# Uniform convergence and continuity

rainwyz0706
1.kn (x) = 0 for x ≤ n
x − n, x ≥ n,
Is kn(x) uniformly convergent on R?

I can show that it is uniformly convergent on any closed bounded interval [a,b], but I don't think it is on R. Could anyone please give me some hints how to prove it?

2.Fix 0 < η < 1. Suppose now that h : [0, 1] → R is continuous. Prove that the series
t(x) = ∑ x^n h(x^n ) is uniformly convergent on [0, η]. Deduce that t(x) is continuous.

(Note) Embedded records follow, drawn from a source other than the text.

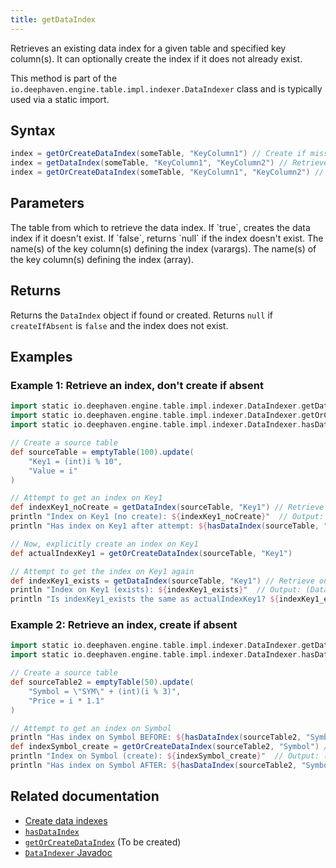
 ```yaml
---
title: getDataIndex
---
```


Retrieves an existing data index for a given table and specified key column(s). It can optionally create the index if it does not already exist.

This method is part of the `io.deephaven.engine.table.impl.indexer.DataIndexer` class and is typically used via a static import.

## Syntax

```groovy syntax
index = getOrCreateDataIndex(someTable, "KeyColumn1") // Create if missing
index = getDataIndex(someTable, "KeyColumn1", "KeyColumn2") // Retrieve only if exists
index = getOrCreateDataIndex(someTable, "KeyColumn1", "KeyColumn2") // Create if missing
```

## Parameters

<ParamTable>
<Param name="table" type="Table">
The table from which to retrieve the data index.
</Param>
<Param name="createIfAbsent" type="boolean">
If `true`, creates the data index if it doesn't exist. If `false`, returns `null` if the index doesn't exist.
</Param>
<Param name="keyColumnNames" type="String...">
The name(s) of the key column(s) defining the index (varargs).
</Param>
<Param name="keyColumnNames" type="String[]">
The name(s) of the key column(s) defining the index (array).
</Param>
</ParamTable>

## Returns

Returns the `DataIndex` object if found or created. Returns `null` if `createIfAbsent` is `false` and the index does not exist.

## Examples

### Example 1: Retrieve an index, don't create if absent

```groovy
import static io.deephaven.engine.table.impl.indexer.DataIndexer.getDataIndex
import static io.deephaven.engine.table.impl.indexer.DataIndexer.getOrCreateDataIndex
import static io.deephaven.engine.table.impl.indexer.DataIndexer.hasDataIndex

// Create a source table
def sourceTable = emptyTable(100).update(
    "Key1 = (int)i % 10",
    "Value = i"
)

// Attempt to get an index on Key1
def indexKey1_noCreate = getDataIndex(sourceTable, "Key1") // Retrieve only if exists
println "Index on Key1 (no create): ${indexKey1_noCreate}"  // Output: null
println "Has index on Key1 after attempt: ${hasDataIndex(sourceTable, "Key1")}" // Output: false

// Now, explicitly create an index on Key1
def actualIndexKey1 = getOrCreateDataIndex(sourceTable, "Key1")

// Attempt to get the index on Key1 again
def indexKey1_exists = getDataIndex(sourceTable, "Key1") // Retrieve only if exists
println "Index on Key1 (exists): ${indexKey1_exists}"  // Output: (DataIndex object)
println "Is indexKey1_exists the same as actualIndexKey1? ${indexKey1_exists == actualIndexKey1}" // Output: true
```

### Example 2: Retrieve an index, create if absent

```groovy
import static io.deephaven.engine.table.impl.indexer.DataIndexer.getDataIndex
import static io.deephaven.engine.table.impl.indexer.DataIndexer.hasDataIndex

// Create a source table
def sourceTable2 = emptyTable(50).update(
    "Symbol = \"SYM\" + (int)(i % 3)",
    "Price = i * 1.1"
)

// Attempt to get an index on Symbol
println "Has index on Symbol BEFORE: ${hasDataIndex(sourceTable2, "Symbol")}" // Output: false
def indexSymbol_create = getOrCreateDataIndex(sourceTable2, "Symbol") // Create if missing
println "Index on Symbol (create): ${indexSymbol_create}"  // Output: (DataIndex object)
println "Has index on Symbol AFTER: ${hasDataIndex(sourceTable2, "Symbol")}" // Output: true
```

## Related documentation

- [Create data indexes](../../how-to-guides/data-indexes.md)
- [`hasDataIndex`](./hasDataIndex.md)
- [`getOrCreateDataIndex`](./getOrCreateDataIndex.md) (To be created)
- [`DataIndexer` Javadoc](https://docs.deephaven.io/core/javadoc/io/deephaven/engine/table/impl/indexer/DataIndexer.html)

I'm not sure how to treat h(x^n) here, since it's not bounded. Could anyone help me figure it out?

Any help is appreciated!

## Answers and Replies

Homework Helper
for the first, how about a slightly simpler case first... can you show whether y=x is uniformly convergent?

Homework Helper
for the 2nd, i would start by considering the defintion of uniform convergence

so start with any e>0 and look at |t(x+e) - t(x)|

i haven't tried it yet, but i think the idea is the multiplication of x^n and the continuity of h(x) should do it...

rainwyz0706
Thanks for your reply. I think clearly y=x is not uniformly convergent, so I guess kn(x) isn't either?
About the second one, I tried to work with the epsilon-delta definition, but the result seemed still depend on n. Could you please be a bit more specific how you would do it?

Tedjn
Is the first question asking whether kn(x) is uniformly continuous? If not, is it asking whether the sequence kn(x) is uniformly convergent to the zero function? For the second question, are you familiar with the theorem that says a continuous function on a compact set achieves its maximum and minimum?

rainwyz0706
Thanks, I got it!